No ano seguinte, em Washington, Obama retomou este argumento no Fórum de Jovens Líderes Africanos, quando lembrou esperançosamente que «serão os jovens – a transbordar de talento, energia e esperança – que poderão reclamar o futuro que tantos outros, em gerações anteriores, nunca chegaram a realizar.» Servimo-nos destas exortações de Obama porque a desobediência de grandes proporções, de grandeza revolucionária ‘só os jovens’ a poderão fazer. É a eles que a pedagogia da revolução se deve dirigir a partir das comunidades de base. Na periferia profunda. É ali onde se faz necessário a tomada de consciência da opressão. Os arautos da desobediência libertadora devem evitar os espaços urbanos. É perca de tempo. Deve-se ir onde está o rosto e a encarnação da indignidade material construída politicamente.

Se é importante que os jovens saibam que cabe a eles a revolução, precisam igualmente tomar consciência que a Carta Africana da Juventude estabelece para este grupo, sem rodeios, o grave dever e responsabilidade de luta por uma sociedade democrática, como atesta o artigo 26: «[…] trabalhar para a instauração de uma sociedade livre de […] violência, da opressão, da criminalidade, da degradação, da exploração e da intimidação; […] Defender a democracia, o Estado de direito assim como as liberdades fundamentais.»

É redundante afirmar que o grupo grotesco e bárbaro é absolutamente oposto à democracia, à liberdade, à paz e aos direitos humanos. O grupo opressor é a síntese da banalidade do mal, justificando assim que os jovens abracem com urgência a visão da carta, de Obama e, finalmente, de um requisito essencial para fazer a revolução: não tenham medo! «Queridos jovens, ficarei feliz vendo- vos correr mais rápido do que os lentos e medrosos. Correi atraídos por aquele Rosto tão amado, que adoramos […] e reconhecemos na carne do irmão que sofre…», disse o Papa Francisco.

Um alerta. Sendo certo que se trava uma luta contra grotescos e bárbaros, é necessário cuidado para que os combatentes pela liberdade não se metamorfoseiem em selvagens. Este risco é real. A luta contra um grupo em estado de natureza pode tornar-te selvagem a partir do momento em que se adopta tácticas de luta fora dos padrões éticos, tal como o oponente faz há décadas.

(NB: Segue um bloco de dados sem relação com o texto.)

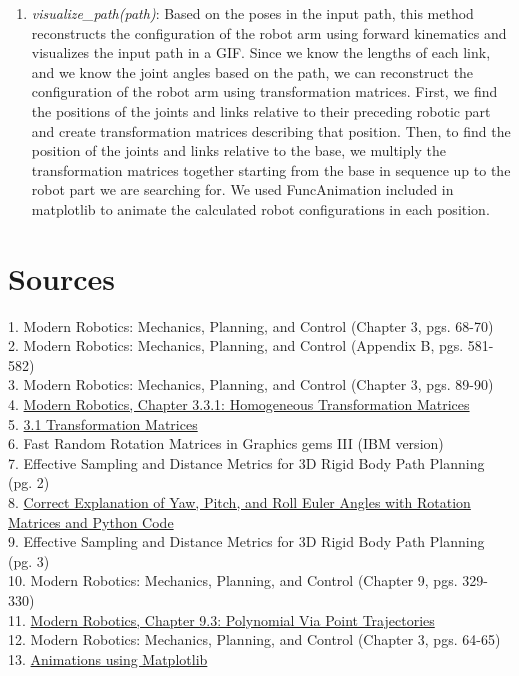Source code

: \documentclass{article}
\begin{document}
\begin{enumerate}
    \item \textit{visualize\_path(path)}:
    Based on the poses in the input path, this method reconstructs the configuration of the robot arm using forward kinematics and visualizes the input path in a GIF.
    Since we know the lengths of each link, and we know the joint angles based on the path, we can reconstruct the configuration of the robot arm using transformation matrices. First, we find the positions of the joints and links relative to their preceding robotic part and create transformation matrices describing that position. Then, to find the position of the joints and links relative to the base, we multiply the transformation matrices together starting from the base in sequence up to the robot part we are searching for.
    We used FuncAnimation included in matplotlib to animate the calculated robot configurations in each position.
    
\end{enumerate}


\section{Sources}
1. Modern Robotics: Mechanics, Planning, and Control (Chapter 3, pgs. 68-70)\\
2. Modern Robotics: Mechanics, Planning, and Control (Appendix B, pgs. 581-582)\\
3. Modern Robotics: Mechanics, Planning, and Control (Chapter 3, pgs. 89-90)\\
4. \href{https://youtu.be/vlb3P7arbkU?si=kdhsJ0rCTVFhPP55}{Modern Robotics, Chapter 3.3.1: Homogeneous Transformation Matrices}\\
5. \href{https://youtu.be/09I15RO49vg?si=3dyr9SLyAj1lEXPi}{3.1 Transformation Matrices}\\
6. Fast Random Rotation Matrices in Graphics gems III (IBM version)\\
7. Effective Sampling and Distance Metrics for 3D Rigid Body Path Planning (pg. 2)\\
8. \href{https://youtu.be/R5CpG1eq5uQ?si=BXiVCW8nhPJsF8zR}{Correct Explanation of Yaw, Pitch, and Roll Euler Angles with Rotation Matrices and Python Code}\\
9. Effective Sampling and Distance Metrics for 3D Rigid Body Path Planning (pg. 3)\\
10. Modern Robotics: Mechanics, Planning, and Control (Chapter 9, pgs. 329-330)\\
11. \href{https://youtu.be/sWPpq9-5YOc?si=QfEqgxXZcyL3Tyw8}{Modern Robotics, Chapter 9.3: Polynomial Via Point Trajectories}\\
12. Modern Robotics: Mechanics, Planning, and Control (Chapter 3, pgs. 64-65)\\
13. \href{https://matplotlib.org/stable/users/explain/animations/animations.html}{Animations using Matplotlib}
\end{document}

Quando alguém luta durante muito tempo contra um monstro, se a monstruosidade não puser fim à tua vida, o resultado mais provável, será transformar-te também em outro monstro! Para que isso não aconteça, tens duas saídas hipotéticas: abandonar o duelo e preservar o teu humanismo e elevação moral, ou continuar a lutar, mas voltar sempre às fontes da ética e da civilização que se opõem à brutalização do humano, que se opõe à barbárie e eleva a sensibilidade e refinamento interior.

Mas tudo isso, será sustentado por um pressuposto: o recolhimento (isolamento) e os actos de pensamento sistémicos e incessantes (reflexão/introspecção), tornando-te líder interior de si mesmo.

Finalmente, por mais contraditório e doloroso que pareça, aqueles que têm sede de justiça devem ter sempre em conta as seguintes teses: i) Se as pessoas se sentissem oprimidas o suficiente, lutariam; ii) Há povos cuja opressão é voluntária; iii) Não pode haver mudança sem que haja condições históricas para isso; iv) Nenhum iluminado pode despertar um povo que se quer suicidar colectivamente; v) Se ignorar estas teses, o povo transformar-te-á em louco. Em seguida, continuará feliz como sempre foi. (gostaria de esclarecer que o povo também é quem trabalha na ONG, membros da indústria da pobreza, quem conseguiu um diploma universitário, todos nós…, com excepção daqueles que, pelo poder de controlo – a elite do retrocesso − negam a si mesmo a pertença ao povo); vi) Nada altera sem audácia da esperança ou projecto de nação. Nada muda quando as pessoas somente reagem aos estímulos do detentor do poder. Nada muda quando as pessoas não têm agenda (não sei se entendeu isso!). A minha inabilidade mental não me permite explicar de outra forma…); vii) Quando se deseja propor uma revolução, deve-se compreender se o povo deseja uma nova forma de sociedade ou se quer simplesmente a integração no grupo dos indecentes para a continuidade do comunismo da infâmia.